1984. I miei primi frammenti di memoria del Festival. Gli artisti cantavano in playback totale ma a me, ancora bambina, poco importava. Ero affascinata dalla scenografia luminosa, dalle lunghe scalinate laterali del palco e dai fiori colorati. Romina e Albano, giovani e innamorati, vinsero con “Ci sarà”. Era anche la prima volta che il Festival veniva trasmesso in diretta negli Stati Uniti, grazie a una rete radiofonica di New York: la INC.

 

Nel 1986 si tornava a cantare dal vivo. Lo ricordo bene perché la voce graffiante di Loredana Bertè e il suo look aggressivo un po’ mi inquietavano. In abito corto e aderente, tacchi a spillo e giacca borchiata, la Bertè non rinunciava alle provocazioni: si esibiva con la canzone “Re” indossando un finto pancione.

 

Nulla in confronto allo scandalo che suscitarono un paio di anni più tardi il salto di spallina e il seno nudo dell’ospite internazionale Patsy Kensit, cantante degli Eight Wonder e il brano Etienne, della francese Guesh Patti con un testo pieno di espliciti riferimenti sessuali.

 

E pensare che da piccola bastavano il viso scavato di Anna Oxa, le pettinature ingessate dalla lacca e il suo fisico scheletrico ad urtare la mia sensibilità. M’impaurivo e ascoltavo l’audio coprendomi gli occhi. Inoltre negli anni Ottanta le scenografie dei Festival erano molto scure, dominavano il blu e il verde. Il colore, un privilegio concesso ai telespettatori solo dal 1977 quando il Festival abbandonò il bianco e nero e venne trasmesso per la prima volta dal teatro Ariston.
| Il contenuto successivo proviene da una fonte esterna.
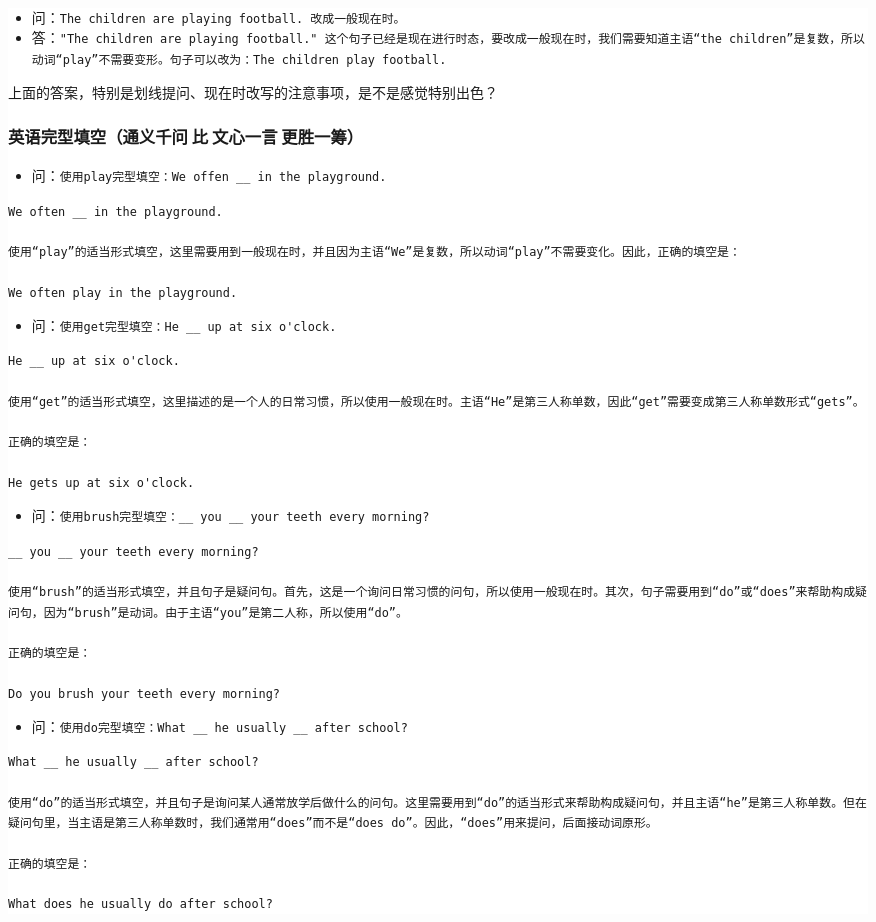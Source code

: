 - 问：`The children are playing football. 改成一般现在时。`
- 答：`"The children are playing football." 这个句子已经是现在进行时态，要改成一般现在时，我们需要知道主语“the children”是复数，所以动词“play”不需要变形。句子可以改为：The children play football.`

上面的答案，特别是划线提问、现在时改写的注意事项，是不是感觉特别出色？

### 英语完型填空（通义千问 比 文心一言 更胜一筹）

- 问：`使用play完型填空：We offen __ in the playground.`

```plaintext
We often __ in the playground.

使用“play”的适当形式填空，这里需要用到一般现在时，并且因为主语“We”是复数，所以动词“play”不需要变化。因此，正确的填空是：

We often play in the playground.
```

<p/>

- 问：`使用get完型填空：He __ up at six o'clock.`

```plaintext
He __ up at six o'clock.

使用“get”的适当形式填空，这里描述的是一个人的日常习惯，所以使用一般现在时。主语“He”是第三人称单数，因此“get”需要变成第三人称单数形式“gets”。

正确的填空是：

He gets up at six o'clock.
```

<p/>

- 问：`使用brush完型填空：__ you __ your teeth every morning?`

```plaintext
__ you __ your teeth every morning?

使用“brush”的适当形式填空，并且句子是疑问句。首先，这是一个询问日常习惯的问句，所以使用一般现在时。其次，句子需要用到“do”或“does”来帮助构成疑问句，因为“brush”是动词。由于主语“you”是第二人称，所以使用“do”。

正确的填空是：

Do you brush your teeth every morning?
```

<p/>

- 问：`使用do完型填空：What __ he usually __ after school?`

```plaintext
What __ he usually __ after school?

使用“do”的适当形式填空，并且句子是询问某人通常放学后做什么的问句。这里需要用到“do”的适当形式来帮助构成疑问句，并且主语“he”是第三人称单数。但在疑问句里，当主语是第三人称单数时，我们通常用“does”而不是“does do”。因此，“does”用来提问，后面接动词原形。

正确的填空是：

What does he usually do after school?
```
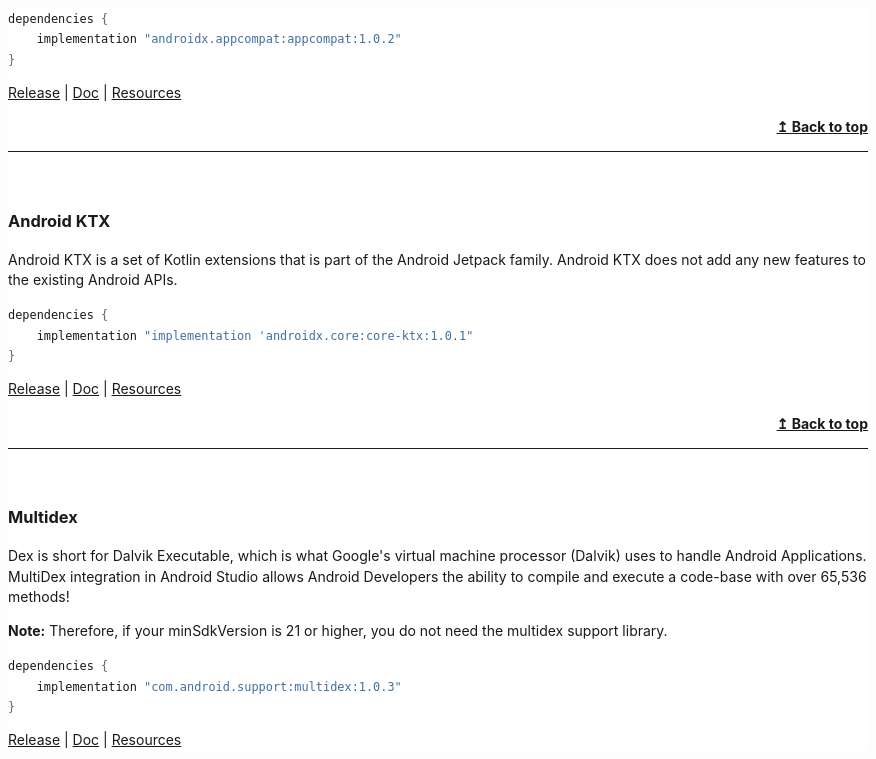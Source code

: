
 ```gradle
dependencies {
    implementation "androidx.appcompat:appcompat:1.0.2"
}
```

<a href="https://developer.android.com/jetpack/androidx/releases/appcompat" target="_blank">Release</a> | <a href="https://developer.android.com/topic/libraries/support-library/packages.html#v7-appcompat" target="_blank">Doc</a> | <a href="" target="_blank">Resources</a>

<div align="right">
    <b> <a href="#foundation">↥ Back to top</a> </b>
</div>

---
<br>

### **Android KTX**
Android KTX is a set of Kotlin extensions that is part of the Android Jetpack family. Android KTX does not add any new features to the existing Android APIs.

```gradle
dependencies {
    implementation "implementation 'androidx.core:core-ktx:1.0.1"
}
```

<a href="https://developer.android.com/jetpack/androidx/releases/core" target="_blank">Release</a> | <a href="https://developer.android.com/kotlin/ktx.html" target="_blank">Doc</a> | <a href="" target="_blank">Resources</a>

<div align="right">
    <b> <a href="#foundation">↥ Back to top</a> </b>
</div>

---
<br>

### **Multidex**
Dex is short for Dalvik Executable, which is what Google's virtual machine processor (Dalvik) uses to handle Android Applications. MultiDex integration in Android Studio allows Android Developers the ability to compile and execute a code-base with over 65,536 methods!

__Note:__ Therefore, if your minSdkVersion is 21 or higher, you do not need the multidex support library.

```gradle
dependencies {
    implementation "com.android.support:multidex:1.0.3"
}
```

<a href="https://developer.android.com/jetpack/androidx/releases/multidex" target="_blank">Release</a> | <a href="https://developer.android.com/studio/build/multidex.html" target="_blank">Doc</a> | <a href="" target="_blank">Resources</a>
Ben presto la Festa della Canzone superò i confini di spazio e tempo. Lo sapeva bene il primo e storico conduttore Nunzio Filogamo che apriva le serate del Festival con il consueto saluto “Miei cari amici vicini e lontani, buonasera ovunque voi siate”. Un invito a sentirsi parte della tradizione italiana, in qualunque posto e in qualunque momento.

 

Già, la tradizione. Perché  il Festival ha scritto le pagine della cultura del Bel Paese, ne ha fotografato l’evoluzione sociale, ha scandito gli eventi. Alle elementari ballavo insieme ai miei compagni di scuola “Papaveri e papere”. Non potevo sapere che quel brano, cantato nel 1952 da Nilla Pizzi, fu accusato di essere un inno di propaganda politica del Partito comunista italiano: i “papaveri alti alti” erano i dirigenti della Democrazia Cristiana, le papere il popolo. C’è chi disse invece che quel motivetto allegro voleva ironizzare sulla condizione femminile del tempo.

 

 Nilla Pizzi and Mina in "Papaveri e Papere"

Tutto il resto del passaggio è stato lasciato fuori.